The interesting thing here, is that the VJ model has been embraced by us newspaper video shooters who know nothing of lugging twenty pound tripod around or editing tape to tape. Rosenblum is a rabble-rouser, a square peg trying to change an industry one TV news station at a time. He loves to pick on Katie Couric and the whole TV news anchor paradigm:

Perhaps the last gasp of a defunct and completely out of touch management was Katie Couric’s pornographic $15 million a year salary – to work 22 minutes a night reading what someone else had written. The sheer stupidity of this, the sheer short-sightedness of it now becomes obvious to everyone. For Couric’s reported $15 million, CBS could have (could have) hired and fielded an astonishing 150 Videojournalists worldwide, paying them a quite honorable $100,000 a year to report for CBS News. CBS News could have (could have) placed itself on the cutting edge of the digital news revolution. Instead they opted to become the dinosaur poster child of the end of old media. Goodbye Tiffany Network. You blew it.
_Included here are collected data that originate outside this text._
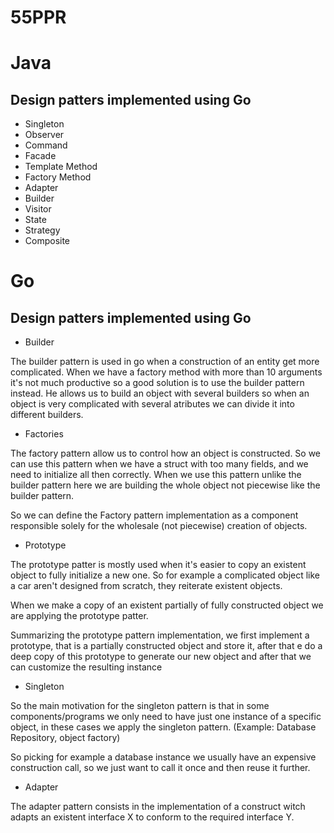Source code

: # 55PPR

# Java

## Design patters implemented using Go

- Singleton
- Observer
- Command
- Facade
- Template Method
- Factory Method
- Adapter
- Builder
- Visitor
- State
- Strategy
- Composite

# Go

## Design patters implemented using Go

- Builder

The builder pattern is used in go when a construction of an entity get more complicated. When we have a factory method with more than 10 arguments it's not much productive so a good solution is to use the builder pattern instead.
He allows us to build an object with several builders so when an object is very complicated with several atributes we can divide it into different builders.

- Factories

The factory pattern allow us to control how an object is constructed.
So we can use this pattern when we have a struct with too many fields, and we need to initialize all then correctly. When we use this pattern unlike the builder pattern here we are building the whole object not piecewise like the builder pattern.

So we can define the Factory pattern implementation as a component responsible solely for the wholesale (not piecewise) creation of objects.

- Prototype

The prototype patter is mostly used when it's easier to copy an existent object to fully initialize a new one. So for example a complicated object like a car aren't designed from scratch, they reiterate existent objects.

When we make a copy of an existent partially of fully constructed object we are applying the prototype patter.

Summarizing the prototype pattern implementation, we first implement a prototype, that is a partially constructed object and store it, after 
that e do a deep copy of this prototype to generate our new object and after that we can customize the resulting instance

- Singleton

So the main motivation for the singleton pattern is that in some components/programs we only need to have just one instance of a specific object,
in these cases we apply the singleton pattern. (Example: Database Repository, object factory)

So picking for example a database instance we usually have an expensive construction call, so we just want to call it once and then reuse it further.

- Adapter

The adapter pattern consists in the implementation of a construct witch adapts an existent interface X to conform to the required interface Y.
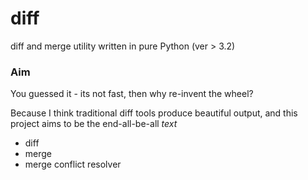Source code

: # diff

diff and merge utility written in pure Python (ver > 3.2)

### Aim

You guessed it - its not fast, then why re-invent the wheel?

Because I think traditional diff tools produce beautiful output, and this project aims to be the end-all-be-all *text*

 - diff
 - merge
 - merge conflict resolver
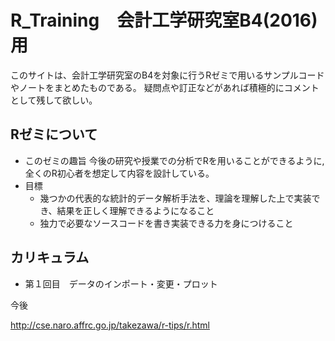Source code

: # R_Training　会計工学研究室B4(2016)用

このサイトは、会計工学研究室のB4を対象に行うRゼミで用いるサンプルコードやノートをまとめたものである。
疑問点や訂正などがあれば積極的にコメントとして残して欲しい。

Rゼミについて
--
* このゼミの趣旨
    今後の研究や授業での分析でRを用いることができるように,全くのR初心者を想定して内容を設計している。
* 目標
    * 幾つかの代表的な統計的データ解析手法を、理論を理解した上で実装でき、結果を正しく理解できるようになること
    * 独力で必要なソースコードを書き実装できる力を身につけること

カリキュラム
--
* 第１回目　データのインポート・変更・プロット

今後

http://cse.naro.affrc.go.jp/takezawa/r-tips/r.html

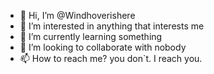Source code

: - 👋 Hi, I’m @Windhoverishere
- 👀 I’m interested in anything that interests me
- 🌱 I’m currently learning something
- 💞️ I’m looking to collaborate with nobody
- 📫 How to reach me? you don`t. I reach you.

<!---
Windhoverishere/Windhoverishere is a ✨ special ✨ repository because its `README.md` (this file) appears on your GitHub profile.
You can click the Preview link to take a look at your changes.
--->
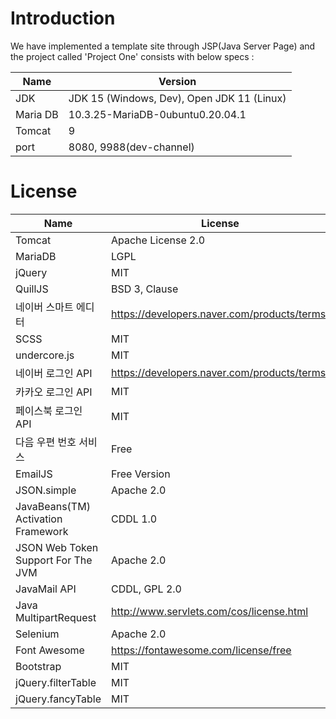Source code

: # Introduction
We have implemented a template site through JSP(Java Server Page)
and the project called 'Project One' consists with below specs :

|Name|Version|
|--|--|
|JDK|JDK 15 (Windows, Dev), Open JDK 11 (Linux)|
|Maria DB|10.3.25-MariaDB-0ubuntu0.20.04.1|
|Tomcat|9|
|port|8080, 9988(dev-channel)|

# License

|Name|License|URL|
|--|--|--|
| Tomcat | Apache License 2.0 | http://tomcat.apache.org/ |
| MariaDB | LGPL | https://mariadb.com |
| jQuery | MIT | https://jquery.org/license/ |
| QuillJS | BSD 3, Clause  | https://github.com/quilljs/quill/blob/develop/LICENSE |
| 네이버 스마트 에디터 | https://developers.naver.com/products/terms/ | https://github.com/naver/smarteditor2 |
| SCSS | MIT | https://github.com/duojs/sass/blob/master/license |
| undercore.js | MIT | https://github.com/jashkenas/underscore/blob/master/LICENSE |
| 네이버 로그인 API | https://developers.naver.com/products/terms/ | https://developers.naver.com/docs/login/overview/ |
| 카카오 로그인 API | MIT | https://developers.kakao.com/docs/latest/ko/kakaologin/common |
| 페이스북 로그인 API | MIT | - |
| 다음 우편 번호 서비스 | Free | http://postcode.map.daum.net/ |
| EmailJS | Free Version | https://www.emailjs.com/ |
| JSON.simple | Apache 2.0 | https://mvnrepository.com/artifact/com.googlecode.json|simple/json|simple/1.1.1 |
| JavaBeans(TM) Activation Framework | CDDL 1.0 | https://mvnrepository.com/artifact/javax.activation/activation/1.1.1 |
| JSON Web Token Support For The JVM | Apache 2.0 | https://mvnrepository.com/artifact/io.jsonwebtoken/jjwt/0.9.0 |
| JavaMail API | CDDL, GPL 2.0 | https://mvnrepository.com/artifact/javax.mail/mail/1.4.7 |
| Java MultipartRequest | http://www.servlets.com/cos/license.html | http://www.servlets.com/cos/ |
| Selenium | Apache 2.0 | https://www.selenium.dev/ |
| Font Awesome | https://fontawesome.com/license/free | https://fontawesome.com/ |
| Bootstrap | MIT | https://getbootstrap.com/docs/4.0/about/license/ |
| jQuery.filterTable | MIT | https://github.com/sunnywalker/jQuery.FilterTable |
| jQuery.fancyTable | MIT | https://github.com/myspace-nu/jquery.fancyTable |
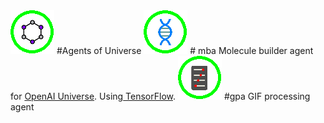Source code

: <img src= "a4u_icon.png"/>
#Agents of Universe

<img src= "mba_icon.png"/>
# mba
Molecule builder agent for <a href="https://universe.openai.com/">OpenAI Universe</a>. Using<a href="https://github.com/tensorflow/tensorflow"> TensorFlow</a>.

<img src= "gpa_icon.png"/>
#gpa
GIF processing agent
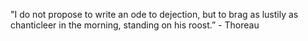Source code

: "I do not propose to write an ode to dejection, but to brag as lustily as chanticleer in the morning, standing on his roost.” - Thoreau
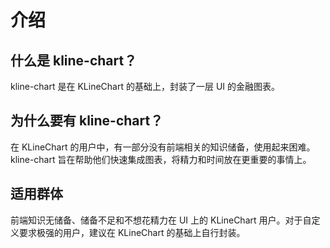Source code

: # 介绍

## 什么是 kline-chart？

kline-chart 是在 KLineChart 的基础上，封装了一层 UI 的金融图表。

## 为什么要有 kline-chart？

在 KLineChart 的用户中，有一部分没有前端相关的知识储备，使用起来困难。kline-chart 旨在帮助他们快速集成图表，将精力和时间放在更重要的事情上。

## 适用群体

前端知识无储备、储备不足和不想花精力在 UI 上的 KLineChart 用户。对于自定义要求极强的用户，建议在 KLineChart 的基础上自行封装。
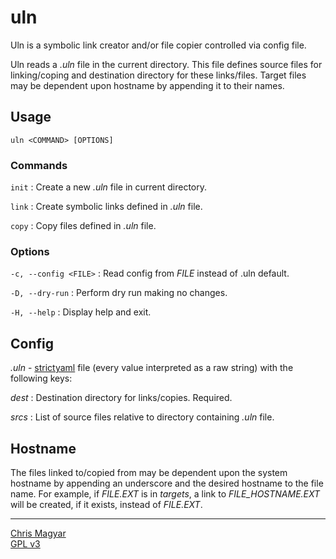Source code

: # uln

Uln is a symbolic link creator and/or file copier controlled via config file.

Uln reads a *.uln* file in the current directory. This file defines source
files for linking/coping and destination directory for these links/files.
Target files may be dependent upon hostname by appending it to their names.

## Usage

    uln <COMMAND> [OPTIONS]

### Commands

`init`
: Create a new *.uln* file in current directory.

`link`
: Create symbolic links defined in *.uln* file.

`copy`
: Copy files defined in *.uln* file.

### Options

`-c, --config <FILE>`
: Read config from *FILE* instead of .uln default.

`-D, --dry-run`
: Perform dry run making no changes.

`-H, --help`
: Display help and exit.

## Config

*.uln* - [strictyaml][syaml] file (every value interpreted as a raw string) with the following keys:

*dest*
: Destination directory for links/copies. Required.

*srcs*
: List of source files relative to directory containing *.uln* file.

## Hostname

The files linked to/copied from may be dependent upon the system hostname by
appending an underscore and the desired hostname to the file name. For example,
if *FILE.EXT* is in *targets*, a link to *FILE\_HOSTNAME.EXT* will be created,
if it exists, instead of *FILE.EXT*.

----
[Chris Magyar](https://mags.zone)\
[GPL v3](https://www.gnu.org/licenses/gpl-3.0)

[syaml]: https://hitchdev.com/strictyaml/

<!--metadata:
author: Chris Magyar <c.magyar.ec@gmail.com>
description: Automated symbolic link creator.
keywords: uln, link, symbolic link
css: ../css/main.css
-->
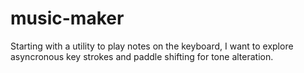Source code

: # music-maker
Starting with a utility to play notes on the keyboard, I want to explore asyncronous key strokes and paddle shifting for tone alteration.
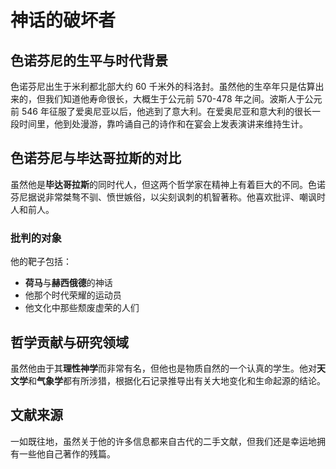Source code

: # 神话的破坏者

## 色诺芬尼的生平与时代背景

色诺芬尼出生于米利都北部大约 60 千米外的科洛封。虽然他的生卒年只是估算出来的，但我们知道他寿命很长，大概生于公元前 570-478 年之间。波斯人于公元前 546 年征服了爱奥尼亚以后，他逃到了意大利。在爱奥尼亚和意大利的很长一段时间里，他到处漫游，靠吟诵自己的诗作和在宴会上发表演讲来维持生计。

## 色诺芬尼与毕达哥拉斯的对比

虽然他是**毕达哥拉斯**的同时代人，但这两个哲学家在精神上有着巨大的不同。色诺芬尼据说非常桀骜不驯、愤世嫉俗，以尖刻讽刺的机智著称。他喜欢批评、嘲讽时人和前人。

### 批判的对象

他的靶子包括：
- **荷马**与**赫西俄德**的神话
- 他那个时代荣耀的运动员
- 他文化中那些颓废虚荣的人们

## 哲学贡献与研究领域

虽然他由于其**理性神学**而非常有名，但他也是物质自然的一个认真的学生。他对**天文学**和**气象学**都有所涉猎，根据化石记录推导出有关大地变化和生命起源的结论。

## 文献来源

一如既往地，虽然关于他的许多信息都来自古代的二手文献，但我们还是幸运地拥有一些他自己著作的残篇。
Rosenblum is moving forward with his vision. His ongoing Travel Channel Academy video workshops are full of people wanting to learn to produce video for TV and the web. He is helping newspapers integrate video storytelling into their websites. The momentum is in his favor. As the hinges on the foundations of traditional media start to break away, those of us that have embraced the VJ model will hopefully be left standing long after Ivory towers have come crumbling down.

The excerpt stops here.